Keywords: Hugh Metel, Bernard of Clairvaux, Albero of Montreuil, Epistolary Epistemology, Religious Politics
Hugh Metel (d. c. 1150), an Augustinian canon of St. Léon, Toul, in the region of Lorraine, has left us a collection of 55 letters and several poems. They are preserved in a manuscript belonging to the Benedictine abbey of Saint- Arnoul, Metz, copied sometime in the second half of the twelfth century. This manuscript, transferred to the Collège de Clermont in the seventeenth century and now in Berlin ( Deutsche Staatsbibliothek, Phillipps, 1694), provided the basis for what is still the only printed edition of the letter collection as a whole, published by Charles Louis Hugo in 1731 within the second volume of his Sacrae Antiquitatis Monumenta. Hugo's edition was unknown to abbé Migne when he reprinted Mabillon's edition of just four letters of Hugh Metel, as an appendix to the writings of Bernard of Clairvaux within the Patrologia Latina. Given the rarity of the 1731 edition, it is not surprising that Hugh Metel is largely unknown to literary and historical scholarship, a fact that Constant J. Mews and I are now working to rectify.
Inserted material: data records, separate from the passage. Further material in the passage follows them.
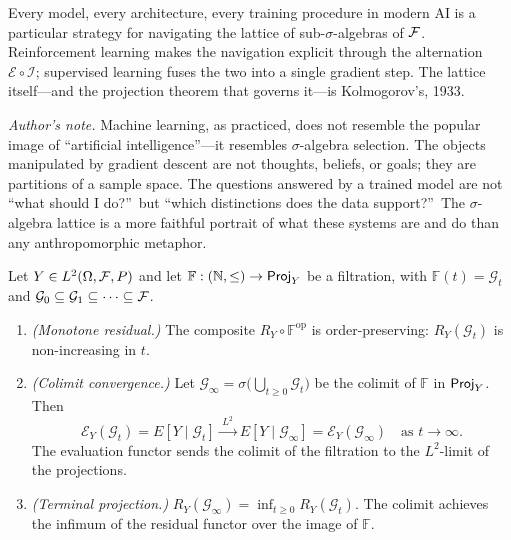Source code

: \begin{remark}
\noindent Every model, every architecture, every training procedure in modern AI is a particular strategy for navigating the lattice of sub-$\sigma$-algebras of $\cF$. Reinforcement learning makes the navigation explicit through the alternation $\mathcal{E} \circ \mathcal{I}$; supervised learning fuses the two into a single gradient step. The lattice itself---and the projection theorem that governs it---is Kolmogorov's, 1933.

\smallskip
\noindent\textit{Author's note.} Machine learning, as practiced, does not resemble the popular image of ``artificial intelligence''---it resembles $\sigma$-algebra selection. The objects manipulated by gradient descent are not thoughts, beliefs, or goals; they are partitions of a sample space. The questions answered by a trained model are not ``what should I do?''\ but ``which distinctions does the data support?''\ The $\sigma$-algebra lattice is a more faithful portrait of what these systems are and do than any anthropomorphic metaphor.
\end{remark}

\begin{theorem}\label{thm:in-context-gpi}
Let $Y \in L^2(\Omega, \cF, P)$ and let
$\mathbb{F} : (\mathbb{N}, \leq) \to \Proj_Y$ be a filtration, with
$\mathbb{F}(t) = \mathcal{G}_t$ and
$\mathcal{G}_0 \subseteq \mathcal{G}_1 \subseteq \cdots \subseteq \cF$.
\begin{enumerate}[label=(\roman*)]
\item \emph{(Monotone residual.)} The composite
$R_Y \circ \mathbb{F}^{\mathrm{op}}$ is order-preserving:
$R_Y(\mathcal{G}_t)$ is non-increasing in $t$.

\item \emph{(Colimit convergence.)} Let
$\mathcal{G}_\infty = \sigma\!\bigl(\bigcup_{t \geq 0} \mathcal{G}_t\bigr)$
be the colimit of $\mathbb{F}$ in $\Proj_Y$. Then
\[
\mathcal{E}_Y(\mathcal{G}_t) = E[Y \mid \mathcal{G}_t]
\xrightarrow{\;L^2\;} E[Y \mid \mathcal{G}_\infty]
= \mathcal{E}_Y(\mathcal{G}_\infty)
\quad \text{as } t \to \infty.
\]
The evaluation functor sends the colimit of the filtration to the
$L^2$-limit of the projections.

\item \emph{(Terminal projection.)}
$R_Y(\mathcal{G}_\infty) = \inf_{t \geq 0} R_Y(\mathcal{G}_t)$.
The colimit achieves the infimum of the residual functor over the image
of $\mathbb{F}$.
\end{enumerate}
\end{theorem}

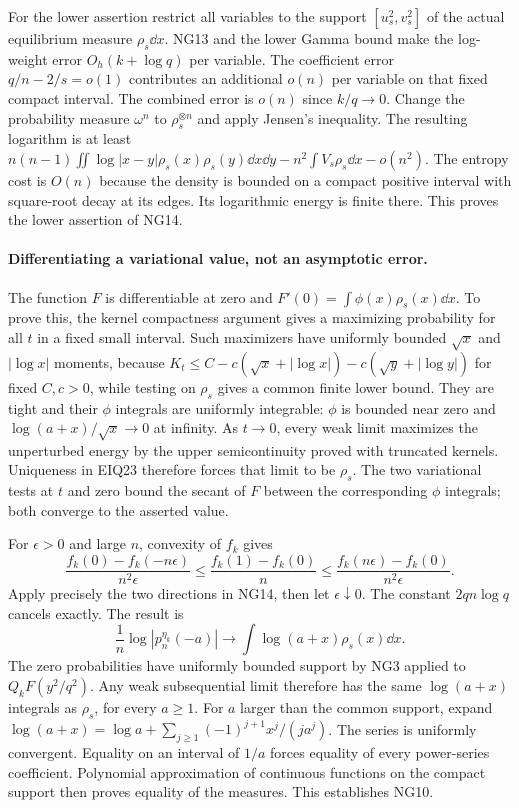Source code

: \documentclass[11pt]{article}
\begin{document}
For the lower assertion restrict all variables to the support
$[u_s^2,v_s^2]$ of the actual equilibrium measure $\rho_s\dd x$.
NG13 and the lower Gamma bound make the log-weight error $O_h(k+\log q)$
per variable. The coefficient error $q/n-2/s=o(1)$ contributes an
additional $o(n)$ per variable on that fixed compact interval. The
combined error is $o(n)$ since $k/q\to0$.
Change the probability measure $\omega^n$ to $\rho_s^{\otimes n}$
and apply Jensen's inequality. The resulting logarithm is at least
$n(n-1)\iint\log|x-y|\rho_s(x)\rho_s(y)\dd x\dd y
-n^2\int V_s\rho_s\dd x-o(n^2)$.
The entropy cost is $O(n)$ because the density is bounded on a compact
positive interval with square-root decay at its edges. Its logarithmic
energy is finite there. This proves the lower assertion of NG14.

\paragraph{Differentiating a variational value, not an asymptotic error.}
The function $F$ is differentiable at zero and
$F'(0)=\int\phi(x)\rho_s(x)\dd x$.
To prove this, the kernel compactness argument gives a maximizing
probability for all $t$ in a fixed small interval. Such maximizers have
uniformly bounded $\sqrt x$ and $|\log x|$ moments, because
$K_t\le C-c(\sqrt x+|\log x|)-c(\sqrt y+|\log y|)$ for fixed
$C,c>0$, while testing on $\rho_s$ gives a common finite lower bound.
They are tight and their $\phi$ integrals are uniformly integrable:
$\phi$ is bounded near zero and $\log(a+x)/\sqrt x\to0$ at infinity.
As $t\to0$, every weak limit maximizes the unperturbed energy by the
upper semicontinuity proved with truncated kernels. Uniqueness in EIQ23
therefore forces that limit to be $\rho_s$. The two variational tests
at $t$ and zero bound the secant of $F$ between the corresponding
$\phi$ integrals; both converge to the asserted value.

For $\epsilon>0$ and large $n$, convexity of $f_k$ gives
\[
 \frac{f_k(0)-f_k(-n\epsilon)}{n^2\epsilon}
 \le\frac{f_k(1)-f_k(0)}n
 \le\frac{f_k(n\epsilon)-f_k(0)}{n^2\epsilon}.
\]
Apply precisely the two directions in NG14, then let $\epsilon\downarrow0$.
The constant $2qn\log q$ cancels exactly. The result is
\begin{equation}\tag{NG15}
 \frac1n\log|p_n^{\eta_k}(-a)|\longrightarrow
                     \int\log(a+x)\rho_s(x)\dd x.
\end{equation}
The zero probabilities have uniformly bounded support by NG3 applied
to $Q_kF(y^2/q^2)$. Any weak subsequential limit therefore has the
same $\log(a+x)$ integrals as $\rho_s$, for every $a\ge1$.
For $a$ larger than the common support, expand
$\log(a+x)=\log a+\sum_{j\ge1}(-1)^{j+1}x^j/(ja^j)$.
The series is uniformly convergent. Equality on an interval of $1/a$
forces equality of every power-series coefficient. Polynomial
approximation of continuous functions on the compact support then
proves equality of the measures. This establishes NG10.
\end{document}
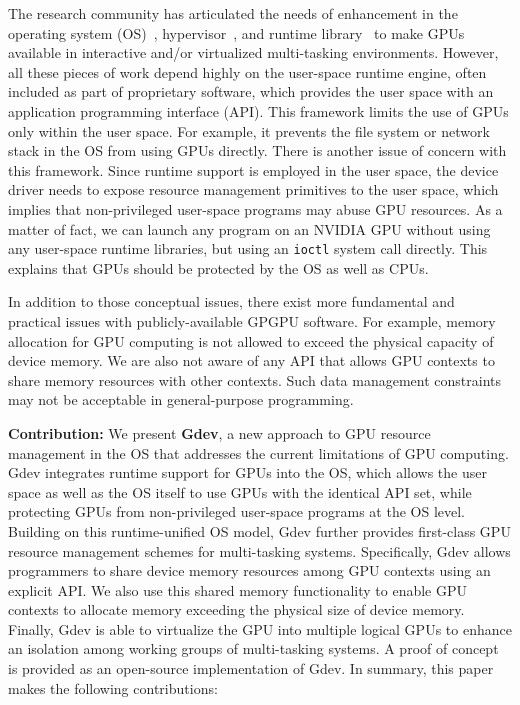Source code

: The research community has articulated the needs of enhancement in 
the operating system (OS)~\cite{Bautin_MCNC08, Kato_ATC11,
Rossbach_SOSP11}, hypervisor~\cite{Gupta_ATC11}, and runtime
library~\cite{Kato_RTSS11} to make GPUs available in interactive
and/or virtualized multi-tasking environments.
However, all these pieces of work depend highly on the user-space runtime
engine, often included as part of proprietary software, which provides
the user space with an application programming interface (API).
This framework limits the use of GPUs only within the user space.
For example, it prevents the file system or network stack in the OS from
using GPUs directly.
There is another issue of concern with this framework.
Since runtime support is employed in the user space, the device
driver needs to expose resource management primitives to the user space,
which implies that non-privileged user-space programs may abuse GPU
resources.
As a matter of fact, we can launch any program on an NVIDIA GPU without
using any user-space runtime libraries, but using an \texttt{ioctl}
system call directly. 
This explains that GPUs should be protected by the OS as well as CPUs.

In addition to those conceptual issues, there exist more fundamental and
practical issues with publicly-available GPGPU software.
For example, memory allocation for GPU computing is not allowed to
exceed the physical capacity of device memory.
We are also not aware of any API that allows GPU contexts to share
memory resources with other contexts.
Such data management constraints may not be acceptable in
general-purpose programming.

\textbf{Contribution:}
We present \textbf{Gdev}, a new approach to GPU resource management in
the OS that
addresses the current limitations of GPU computing.
Gdev integrates runtime support for GPUs into the OS, which allows the
user space as well as the OS itself to use GPUs with the identical API
set, while protecting GPUs from non-privileged user-space programs at
the OS level.
Building on this runtime-unified OS model, Gdev further provides
first-class GPU resource management schemes for multi-tasking systems.
Specifically, Gdev allows programmers to share device memory resources
among GPU contexts using an explicit API.
We also use this shared memory functionality to enable GPU contexts to
allocate memory exceeding the physical size of device memory.
Finally, Gdev is able to virtualize the GPU into multiple logical
GPUs to enhance an isolation among working groups of multi-tasking
systems.
A proof of concept is provided as an open-source implementation of Gdev.
In summary, this paper makes the following contributions:

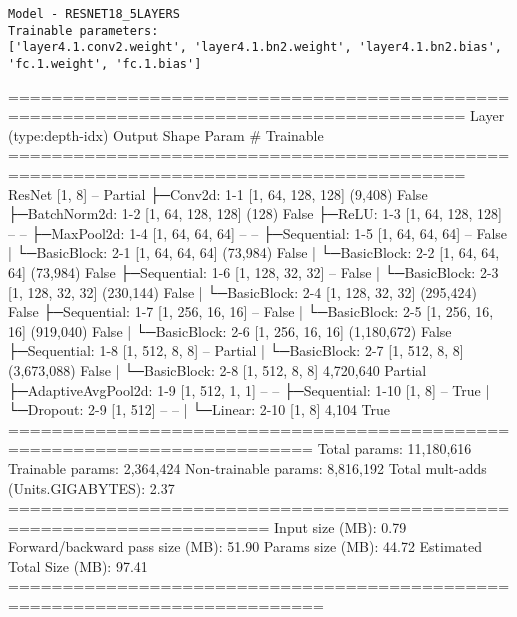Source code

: \newpage
\EN
\centering %
\begin{verbatim}
Model - RESNET18_5LAYERS
Trainable parameters: 
['layer4.1.conv2.weight', 'layer4.1.bn2.weight', 'layer4.1.bn2.bias', 
'fc.1.weight', 'fc.1.bias']
\end{verbatim}

\begin{minipage}{\linewidth} %
\begin{CodeBlock}
========================================================================================
Layer (type:depth-idx)           Output Shape              Param #           Trainable
========================================================================================
ResNet                           [1, 8]                    --                Partial
├─Conv2d: 1-1                    [1, 64, 128, 128]         (9,408)           False
├─BatchNorm2d: 1-2               [1, 64, 128, 128]         (128)             False
├─ReLU: 1-3                      [1, 64, 128, 128]         --                --
├─MaxPool2d: 1-4                 [1, 64, 64, 64]           --                --
├─Sequential: 1-5                [1, 64, 64, 64]           --                False
|    └─BasicBlock: 2-1           [1, 64, 64, 64]           (73,984)          False
|    └─BasicBlock: 2-2           [1, 64, 64, 64]           (73,984)          False
├─Sequential: 1-6                [1, 128, 32, 32]          --                False
|    └─BasicBlock: 2-3           [1, 128, 32, 32]          (230,144)         False
|    └─BasicBlock: 2-4           [1, 128, 32, 32]          (295,424)         False
├─Sequential: 1-7                [1, 256, 16, 16]          --                False
|    └─BasicBlock: 2-5           [1, 256, 16, 16]          (919,040)         False
|    └─BasicBlock: 2-6           [1, 256, 16, 16]          (1,180,672)       False
├─Sequential: 1-8                [1, 512, 8, 8]            --                Partial
|    └─BasicBlock: 2-7           [1, 512, 8, 8]            (3,673,088)       False
|    └─BasicBlock: 2-8           [1, 512, 8, 8]            4,720,640         Partial
├─AdaptiveAvgPool2d: 1-9         [1, 512, 1, 1]            --                --
├─Sequential: 1-10               [1, 8]                    --                True
|    └─Dropout: 2-9              [1, 512]                  --                --
|    └─Linear: 2-10              [1, 8]                    4,104             True
==========================================================================
Total params: 11,180,616
Trainable params: 2,364,424
Non-trainable params: 8,816,192
Total mult-adds (Units.GIGABYTES): 2.37
======================================================================
Input size (MB): 0.79
Forward/backward pass size (MB): 51.90
Params size (MB): 44.72
Estimated Total Size (MB): 97.41
===========================================================================
\end{CodeBlock}
\end{minipage}
\HE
Relatively unknown today, Hugh Metel was very well-connected to major religious men of his time and he strove diligently to widen his networks through his letters. The two main avenues he pursued were correspondence with influential men and involvement in contemporary issues, which he pursued with his remarkable rhetorical abilities and knowledge. Although he vehemently objects to rhetoric and language virtuosity, he seems to enjoy them in his own writing.